Records contained in a dataset
· · ·

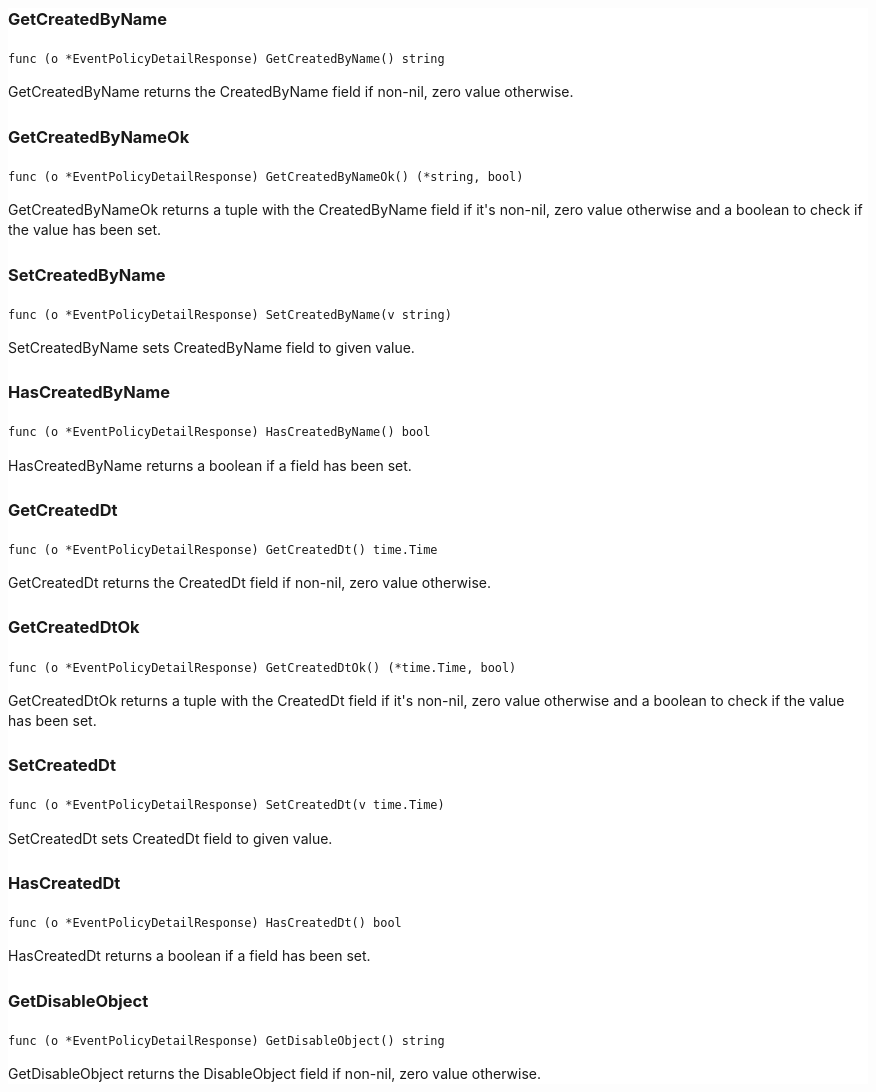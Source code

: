### GetCreatedByName

`func (o *EventPolicyDetailResponse) GetCreatedByName() string`

GetCreatedByName returns the CreatedByName field if non-nil, zero value otherwise.

### GetCreatedByNameOk

`func (o *EventPolicyDetailResponse) GetCreatedByNameOk() (*string, bool)`

GetCreatedByNameOk returns a tuple with the CreatedByName field if it's non-nil, zero value otherwise
and a boolean to check if the value has been set.

### SetCreatedByName

`func (o *EventPolicyDetailResponse) SetCreatedByName(v string)`

SetCreatedByName sets CreatedByName field to given value.

### HasCreatedByName

`func (o *EventPolicyDetailResponse) HasCreatedByName() bool`

HasCreatedByName returns a boolean if a field has been set.

### GetCreatedDt

`func (o *EventPolicyDetailResponse) GetCreatedDt() time.Time`

GetCreatedDt returns the CreatedDt field if non-nil, zero value otherwise.

### GetCreatedDtOk

`func (o *EventPolicyDetailResponse) GetCreatedDtOk() (*time.Time, bool)`

GetCreatedDtOk returns a tuple with the CreatedDt field if it's non-nil, zero value otherwise
and a boolean to check if the value has been set.

### SetCreatedDt

`func (o *EventPolicyDetailResponse) SetCreatedDt(v time.Time)`

SetCreatedDt sets CreatedDt field to given value.

### HasCreatedDt

`func (o *EventPolicyDetailResponse) HasCreatedDt() bool`

HasCreatedDt returns a boolean if a field has been set.

### GetDisableObject

`func (o *EventPolicyDetailResponse) GetDisableObject() string`

GetDisableObject returns the DisableObject field if non-nil, zero value otherwise.

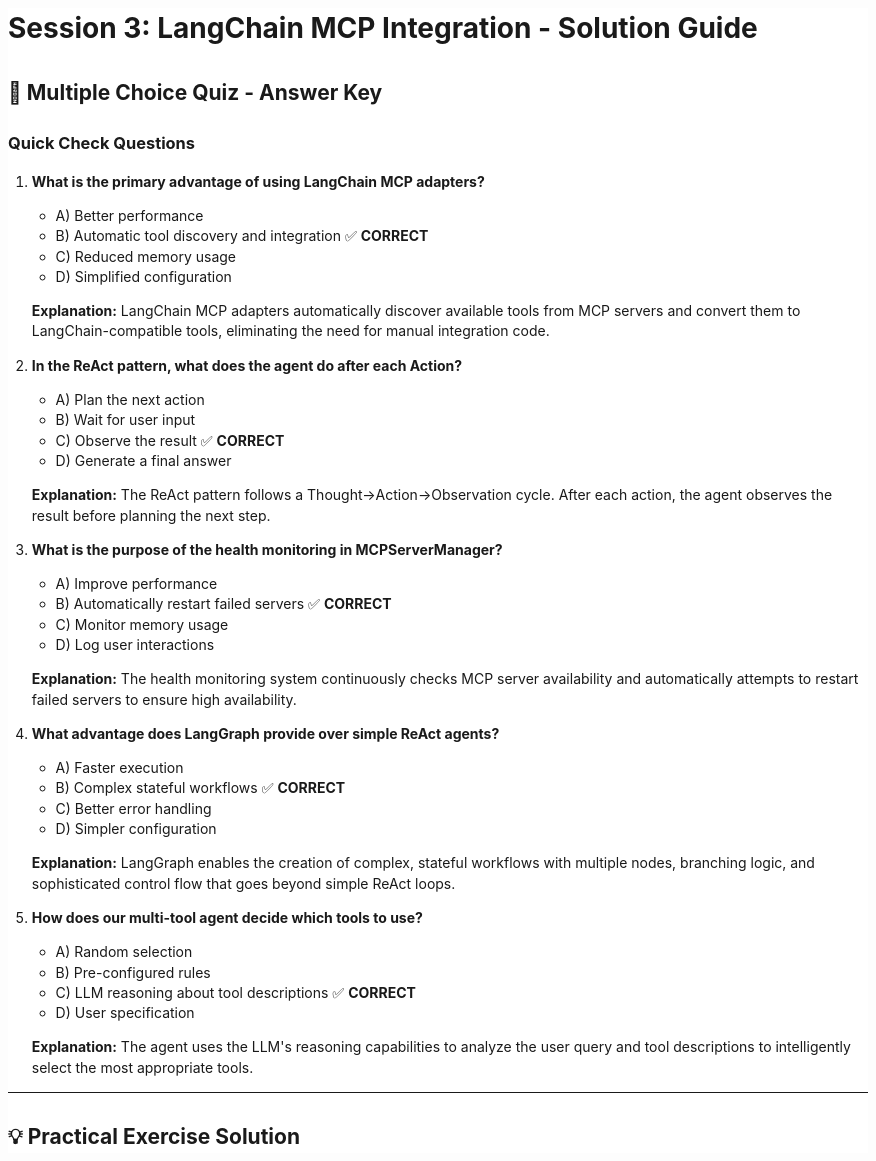 # Session 3: LangChain MCP Integration - Solution Guide

## 🧪 Multiple Choice Quiz - Answer Key

### Quick Check Questions

1. **What is the primary advantage of using LangChain MCP adapters?**
   - A) Better performance
   - B) Automatic tool discovery and integration ✅ **CORRECT**
   - C) Reduced memory usage  
   - D) Simplified configuration

   **Explanation:** LangChain MCP adapters automatically discover available tools from MCP servers and convert them to LangChain-compatible tools, eliminating the need for manual integration code.

2. **In the ReAct pattern, what does the agent do after each Action?**
   - A) Plan the next action
   - B) Wait for user input
   - C) Observe the result ✅ **CORRECT**
   - D) Generate a final answer

   **Explanation:** The ReAct pattern follows a Thought→Action→Observation cycle. After each action, the agent observes the result before planning the next step.

3. **What is the purpose of the health monitoring in MCPServerManager?**
   - A) Improve performance
   - B) Automatically restart failed servers ✅ **CORRECT**
   - C) Monitor memory usage
   - D) Log user interactions

   **Explanation:** The health monitoring system continuously checks MCP server availability and automatically attempts to restart failed servers to ensure high availability.

4. **What advantage does LangGraph provide over simple ReAct agents?**
   - A) Faster execution
   - B) Complex stateful workflows ✅ **CORRECT**
   - C) Better error handling
   - D) Simpler configuration

   **Explanation:** LangGraph enables the creation of complex, stateful workflows with multiple nodes, branching logic, and sophisticated control flow that goes beyond simple ReAct loops.

5. **How does our multi-tool agent decide which tools to use?**
   - A) Random selection
   - B) Pre-configured rules
   - C) LLM reasoning about tool descriptions ✅ **CORRECT**
   - D) User specification

   **Explanation:** The agent uses the LLM's reasoning capabilities to analyze the user query and tool descriptions to intelligently select the most appropriate tools.

---

## 💡 Practical Exercise Solution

· · ·

*Your task*: Among the records above, only the lines between the line holding "(o *EventPolicyDetailResponse) SetCreatedByName(v" and the line holding "(o *EventPolicyDetailResponse) HasCreatedByName()", inclusive, are to be output, exactly as written.

*Written response*:
`func (o *EventPolicyDetailResponse) SetCreatedByName(v string)`

SetCreatedByName sets CreatedByName field to given value.

### HasCreatedByName

`func (o *EventPolicyDetailResponse) HasCreatedByName() bool`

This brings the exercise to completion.